:: TASK ITEM ::
Search the records for the string "equation" and return each line that has it.

:: RECORDS PROVIDED ::
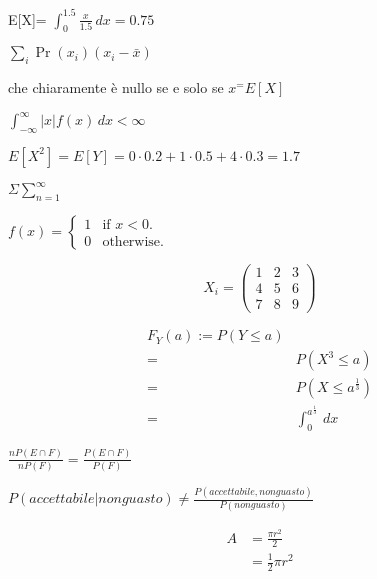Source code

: \documentclass[]{article}
\begin{document}
    E[X]= $\int_{0}^{1.5} \frac{x}{1.5}\,dx = 0.75$
    
    $\sum_{i}^{} \Pr(x_i)(x_i - \bar{x}) $

    che chiaramente è nullo se e solo se $x^ = E[X]$

    $\int_ {-\infty }^{\infty} |x| f(x) \,dx < \infty$

    $E[X^2] = E[Y] = 0 \cdot 0.2 + 1 \cdot 0.5 + 4 \cdot 0.3 = 1.7$

    $\Sigma \sum_{n = 1}^{\infty} $
    
    \begin{math}
        f(x)=\left\{
            \begin{array}{ll}
                1 & \mbox{if $x<0$}.\\
                0 & \mbox{otherwise}.
            \end{array}
        \right.
    \end{math}

    $$
    X_i =
    \begin{pmatrix} 
        1 & 2 & 3 \\
        4 & 5 & 6 \\
        7 & 8 & 9
    \end{pmatrix}
    $$


    \begin{align*}
        F_Y(a) := P(Y \leq a) \\
        =&P(X^3 \leq a) \\
        =&P(X \leq a^\frac{1}{3}) \\
        =&\int_{0}^{a^\frac{1}{3}} \,dx
    \end{align*}


    \listoffigures
    \newpage

    $\frac{nP(E \cap F)}{nP(F)} = \frac{P(E \cap F)}{P(F)} $

    $P(accettabile | non guasto) \neq \frac{P(accettabile, non guasto)}{P(non guasto)}$

    \begin{equation} \label{eq1}
      \begin{split}
        A & = \frac{\pi r^2}{2} \\
        & = \frac{1}{2} \pi r^2
      \end{split}
    \end{equation}
\end{document}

:: ANSWER TO THE PROBLEM ::
    \begin{equation} \label{eq1}
    \end{equation}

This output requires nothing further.